» AIM OF THE TASK: Extract the text of every entry below exactly; leave images out.

━━━ PROVIDED INFORMATION

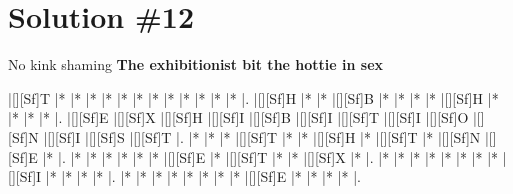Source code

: \documentclass[letterpaper]{article}
\begin{document}
\newpage
\section*{Solution \#12}
No kink shaming
\newline\textbf{The exhibitionist bit the hottie in sex}

\vspace*{1em}
\begin{Puzzle}{13}{7}
|[][Sf]T  |*        |*        |*        |*        |*        |*        |*        |*        |*        |*        |*        |*        |.
|[][Sf]H  |*        |*        |[][Sf]B  |*        |*        |*        |*        |[][Sf]H  |*        |*        |*        |*        |.
|[][Sf]E  |[][Sf]X  |[][Sf]H  |[][Sf]I  |[][Sf]B  |[][Sf]I  |[][Sf]T  |[][Sf]I  |[][Sf]O  |[][Sf]N  |[][Sf]I  |[][Sf]S  |[][Sf]T  |.
|*        |*        |*        |[][Sf]T  |*        |*        |[][Sf]H  |*        |[][Sf]T  |*        |[][Sf]N  |[][Sf]E  |*        |.
|*        |*        |*        |*        |*        |*        |[][Sf]E  |*        |[][Sf]T  |*        |*        |[][Sf]X  |*        |.
|*        |*        |*        |*        |*        |*        |*        |*        |[][Sf]I  |*        |*        |*        |*        |.
|*        |*        |*        |*        |*        |*        |*        |*        |[][Sf]E  |*        |*        |*        |*        |.
\end{Puzzle}
\end{document}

━━━━━━

» SOLUTION FOR THIS PROBLEM:
Source code

: \documentclass[letterpaper]{article}
\begin{document}
\newpage
\section*{Solution \#12}
No kink shaming
\newline\textbf{The exhibitionist bit the hottie in sex}

\vspace*{1em}
\begin{Puzzle}{13}{7}
|[][Sf]T  |*        |*        |*        |*        |*        |*        |*        |*        |*        |*        |*        |*        |.
|[][Sf]H  |*        |*        |[][Sf]B  |*        |*        |*        |*        |[][Sf]H  |*        |*        |*        |*        |.
|[][Sf]E  |[][Sf]X  |[][Sf]H  |[][Sf]I  |[][Sf]B  |[][Sf]I  |[][Sf]T  |[][Sf]I  |[][Sf]O  |[][Sf]N  |[][Sf]I  |[][Sf]S  |[][Sf]T  |.
|*        |*        |*        |[][Sf]T  |*        |*        |[][Sf]H  |*        |[][Sf]T  |*        |[][Sf]N  |[][Sf]E  |*        |.
|*        |*        |*        |*        |*        |*        |[][Sf]E  |*        |[][Sf]T  |*        |*        |[][Sf]X  |*        |.
|*        |*        |*        |*        |*        |*        |*        |*        |[][Sf]I  |*        |*        |*        |*        |.
|*        |*        |*        |*        |*        |*        |*        |*        |[][Sf]E  |*        |*        |*        |*        |.
\end{Puzzle}
\end{document}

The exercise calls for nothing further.